** Opening Exercise data block **

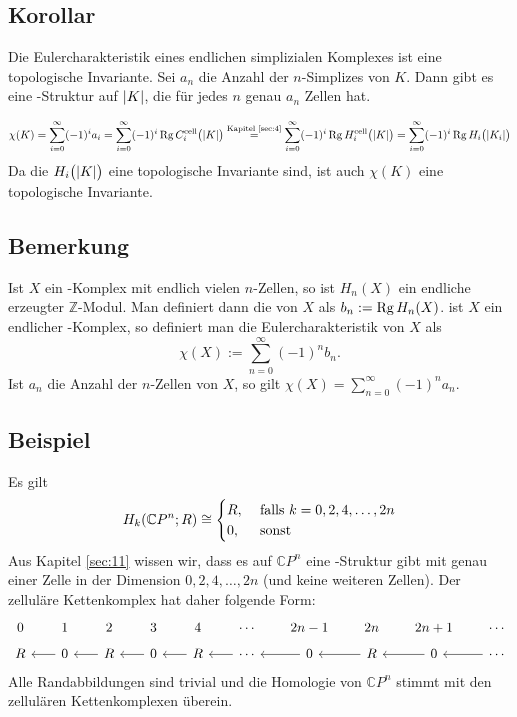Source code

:\subsection{Korollar} %
\label{sub:1210}
Die Eulercharakteristik eines endlichen simplizialen Komplexes ist eine topologische Invariante.
Sei $a_n$ die Anzahl der $n$-Simplizes von $K$. Dann gibt es eine \CW-Struktur auf $\abs*{K}$, die für jedes $n$ genau $a_n$ Zellen hat. 

\[
	\chi(K) = \sum_{i=0}^{\infty} (-1)^i a_i = \sum_{i=0}^{\infty} (-1)^i \Rg C_i^{\cell} \enbrace[\big]{\abs*{K}} \stackrel{\text{Kapitel \ref{sec:4}}}{=}
	\sum_{i=0}^{\infty} (-1)^i \Rg H_i^{\cell} \enbrace[\big]{\abs*{K}} = \sum_{i=0}^{\infty} (-1)^i \Rg H_i \enbrace[\big]{\abs*{K_i} }    
\]
Da die $H_i \enbrace[\big]{\abs*{K} } $ eine topologische Invariante sind, ist auch $\chi(K)$ eine topologische Invariante. \bewende

\subsection[Bemerkung: $n$-te Bettizahl]{Bemerkung} %
\label{sub:1211}
Ist $X$ ein \CW-Komplex mit endlich vielen $n$-Zellen, so ist $H_n(X)$ ein endliche erzeugter $\mathds{Z}$-Modul. Man definiert dann die  von $X$ als $b_n := \Rg H_n(X)$. ist $X$ ein endlicher \CW-Komplex, so definiert man die Eulercharakteristik von $X$ als
\[
	\chi(X) := \sum_{n=0}^{\infty} (-1)^{n} b_n.
\]
Ist $a_n$ die Anzahl der $n$-Zellen von $X$, so gilt $\chi(X)=\sum_{n=0}^{\infty} (-1)^n a_n$.

\subsection[Beispiel: Homologie von $\mathds{C}P^n$]{Beispiel} %
\label{sub:1212}
Es gilt 
\[
	H_k \enbrace*{\mathds{C}P^n;R} \cong  \begin{cases}
		R, &\text{ falls }k=0,2,4,\ldots ,2n\\
		0 ,&\text{ sonst}
	\end{cases}
\]
Aus Kapitel \ref{sec:11} wissen wir, dass es auf $\mathds{C}P^n$ eine \CW-Struktur gibt mit genau einer Zelle in der Dimension $0,2,4, \ldots ,2n$ (und keine weiteren 
Zellen). Der zelluläre Kettenkomplex hat daher folgende Form:
\[
	\begin{tikzcd}[row sep=tiny, column sep=scriptsize]
		0 & 1 & 2 & 3 & 4 & \cdots & 2n-1 & 2n & 2n +1 & \cdots \\
		R & 0 \lar & R \lar& 0 \lar & R \lar & \cdots \lar & 0 \lar& R \lar & 0 \lar & \cdots \lar
	\end{tikzcd}
\]
Alle Randabbildungen sind trivial und die Homologie von $\mathds{C}P^n$ stimmt mit den zellulären Kettenkomplexen überein. \bewende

** Closing Exercise data block **

▸ **Exercise requirements**: What is needed is every line of the records that contains the word "Anzahl".

▸ **Expected answer**:
Sei $a_n$ die Anzahl der $n$-Simplizes von $K$. Dann gibt es eine \CW-Struktur auf $\abs*{K}$, die für jedes $n$ genau $a_n$ Zellen hat. 
Ist $a_n$ die Anzahl der $n$-Zellen von $X$, so gilt $\chi(X)=\sum_{n=0}^{\infty} (-1)^n a_n$.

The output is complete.